= Supplied material =
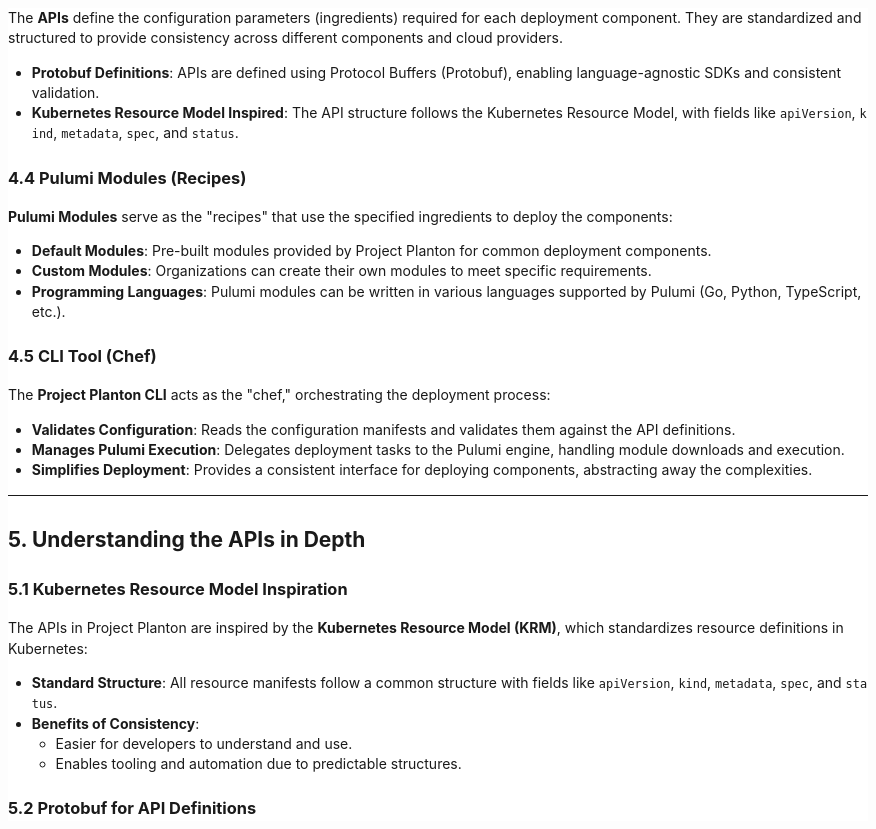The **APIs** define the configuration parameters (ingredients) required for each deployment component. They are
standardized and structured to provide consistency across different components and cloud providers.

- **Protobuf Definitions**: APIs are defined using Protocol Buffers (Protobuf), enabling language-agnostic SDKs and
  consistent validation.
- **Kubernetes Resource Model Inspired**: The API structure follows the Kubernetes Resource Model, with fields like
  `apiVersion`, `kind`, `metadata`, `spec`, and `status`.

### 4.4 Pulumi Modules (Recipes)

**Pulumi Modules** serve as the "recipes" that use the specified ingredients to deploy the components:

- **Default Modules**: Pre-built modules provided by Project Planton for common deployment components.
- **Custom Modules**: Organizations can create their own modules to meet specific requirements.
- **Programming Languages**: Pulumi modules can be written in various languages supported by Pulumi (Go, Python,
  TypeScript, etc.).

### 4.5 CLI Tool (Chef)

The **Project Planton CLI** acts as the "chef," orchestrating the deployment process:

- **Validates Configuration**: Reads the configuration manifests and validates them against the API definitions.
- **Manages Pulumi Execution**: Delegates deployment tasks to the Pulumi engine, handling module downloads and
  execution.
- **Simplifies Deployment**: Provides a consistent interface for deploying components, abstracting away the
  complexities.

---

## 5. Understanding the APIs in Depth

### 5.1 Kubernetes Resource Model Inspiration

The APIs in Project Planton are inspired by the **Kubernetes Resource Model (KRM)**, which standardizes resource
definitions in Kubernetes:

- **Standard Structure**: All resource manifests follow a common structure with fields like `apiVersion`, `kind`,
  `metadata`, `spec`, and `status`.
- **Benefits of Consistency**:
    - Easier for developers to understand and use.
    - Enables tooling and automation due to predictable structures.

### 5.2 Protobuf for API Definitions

= Exercise goal =
Copy exactly. Start at the line containing "### 4.5 CLI Tool (Chef)" and continue through the last line of the records.

= Answer area =
### 4.5 CLI Tool (Chef)

The **Project Planton CLI** acts as the "chef," orchestrating the deployment process:

- **Validates Configuration**: Reads the configuration manifests and validates them against the API definitions.
- **Manages Pulumi Execution**: Delegates deployment tasks to the Pulumi engine, handling module downloads and
  execution.
- **Simplifies Deployment**: Provides a consistent interface for deploying components, abstracting away the
  complexities.

---

## 5. Understanding the APIs in Depth

### 5.1 Kubernetes Resource Model Inspiration

The APIs in Project Planton are inspired by the **Kubernetes Resource Model (KRM)**, which standardizes resource
definitions in Kubernetes:

- **Standard Structure**: All resource manifests follow a common structure with fields like `apiVersion`, `kind`,
  `metadata`, `spec`, and `status`.
- **Benefits of Consistency**:
    - Easier for developers to understand and use.
    - Enables tooling and automation due to predictable structures.

### 5.2 Protobuf for API Definitions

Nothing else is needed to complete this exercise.